Alan Zack: Absolutely, actually in this CES, one thing that was very clear is how sensing software is becoming more and more mainstream in many of the devices, and in our lifestyle, and so everything from medical to fitness sensing is looking to be incorporated to understand, one, how a human interacts with the device and also make a better life for the human by sensing their movements.
Timothy Lord: So, sometime after 2015 we’ll start seeing some prototypes and ideas that are made more physical?
Alan Zack: Absolutely. And with the Nokia Sensing X CHALLENGE, which is sort of a sister competition to the Qualcomm Tricorder, we’re hoping that there is a collaboration between the teams, the teams that compete for this Nokia Sensing X CHALLENGE most likely will work with the teams that are competing for the Qualcomm Tricorder X PRIZE and incorporate their software into the devices. Actually many teams are competing for both competitions.
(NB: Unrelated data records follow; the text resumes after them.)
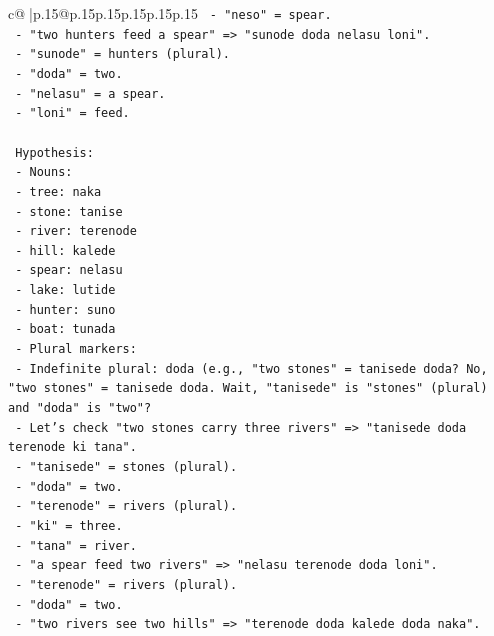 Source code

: \documentclass{article}
\begin{document}
{\begin{supertabular}{c@{$\;$}|p{.15\linewidth}@{}p{.15\linewidth}p{.15\linewidth}p{.15\linewidth}p{.15\linewidth}p{.15\linewidth}}
{{{\texttt{               {-} "neso" = spear.} \\
\texttt{             {-} "two hunters feed a spear" => "sunode doda nelasu loni".} \\
\texttt{               {-} "sunode" = hunters (plural).} \\
\texttt{               {-} "doda" = two.} \\
\texttt{               {-} "nelasu" = a spear.} \\
\texttt{               {-} "loni" = feed.} \\
\\ 
\texttt{   Hypothesis:} \\
\texttt{   {-} Nouns:} \\
\texttt{     {-} tree: naka} \\
\texttt{     {-} stone: tanise} \\
\texttt{     {-} river: terenode} \\
\texttt{     {-} hill: kalede} \\
\texttt{     {-} spear: nelasu} \\
\texttt{     {-} lake: lutide} \\
\texttt{     {-} hunter: suno} \\
\texttt{     {-} boat: tunada} \\
\texttt{   {-} Plural markers:} \\
\texttt{     {-} Indefinite plural: doda (e.g., "two stones" = tanisede doda? No, "two stones" = tanisede doda. Wait, "tanisede" is "stones" (plural) and "doda" is "two"?} \\
\texttt{     {-} Let's check "two stones carry three rivers" => "tanisede doda terenode ki tana".} \\
\texttt{       {-} "tanisede" = stones (plural).} \\
\texttt{       {-} "doda" = two.} \\
\texttt{       {-} "terenode" = rivers (plural).} \\
\texttt{       {-} "ki" = three.} \\
\texttt{       {-} "tana" = river.} \\
\texttt{     {-} "a spear feed two rivers" => "nelasu terenode doda loni".} \\
\texttt{       {-} "terenode" = rivers (plural).} \\
\texttt{       {-} "doda" = two.} \\
\texttt{     {-} "two rivers see two hills" => "terenode doda kalede doda naka".} \\
}}}
\end{supertabular}}
\end{document}

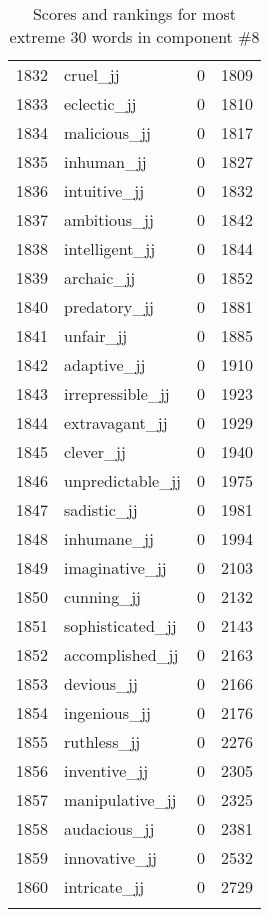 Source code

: \begin{longtable}[!htbp]{| rlr@{.}l |}
    1832 & cruel\_jj & 0 & 1809 \\
    1833 & eclectic\_jj & 0 & 1810 \\
    1834 & malicious\_jj & 0 & 1817 \\
    1835 & inhuman\_jj & 0 & 1827 \\
    1836 & intuitive\_jj & 0 & 1832 \\
    1837 & ambitious\_jj & 0 & 1842 \\
    1838 & intelligent\_jj & 0 & 1844 \\
    1839 & archaic\_jj & 0 & 1852 \\
    1840 & predatory\_jj & 0 & 1881 \\
    1841 & unfair\_jj & 0 & 1885 \\
    1842 & adaptive\_jj & 0 & 1910 \\
    1843 & irrepressible\_jj & 0 & 1923 \\
    1844 & extravagant\_jj & 0 & 1929 \\
    1845 & clever\_jj & 0 & 1940 \\
    1846 & unpredictable\_jj & 0 & 1975 \\
    1847 & sadistic\_jj & 0 & 1981 \\
    1848 & inhumane\_jj & 0 & 1994 \\
    1849 & imaginative\_jj & 0 & 2103 \\
    1850 & cunning\_jj & 0 & 2132 \\
    1851 & sophisticated\_jj & 0 & 2143 \\
    1852 & accomplished\_jj & 0 & 2163 \\
    1853 & devious\_jj & 0 & 2166 \\
    1854 & ingenious\_jj & 0 & 2176 \\
    1855 & ruthless\_jj & 0 & 2276 \\
    1856 & inventive\_jj & 0 & 2305 \\
    1857 & manipulative\_jj & 0 & 2325 \\
    1858 & audacious\_jj & 0 & 2381 \\
    1859 & innovative\_jj & 0 & 2532 \\
    1860 & intricate\_jj & 0 & 2729 \\
    \hline
    \caption{Scores and rankings for most extreme 30 words in component \#8} \\
\end{longtable}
Timothy Lord: And if somebody wants to learn more about either entering or just the parameters and they’re curious, how will they best find out about more of the X PRIZE competitions guidelines?
Alan Zack: There’s many ways, you can go to www.xprize.org, all of our competitions are listed on our homepage or you can go to each website’s competition. It’s the www.qualcommtricorderxprize.org, and the www.nokiasensingxchallenge.org websites for those competitions.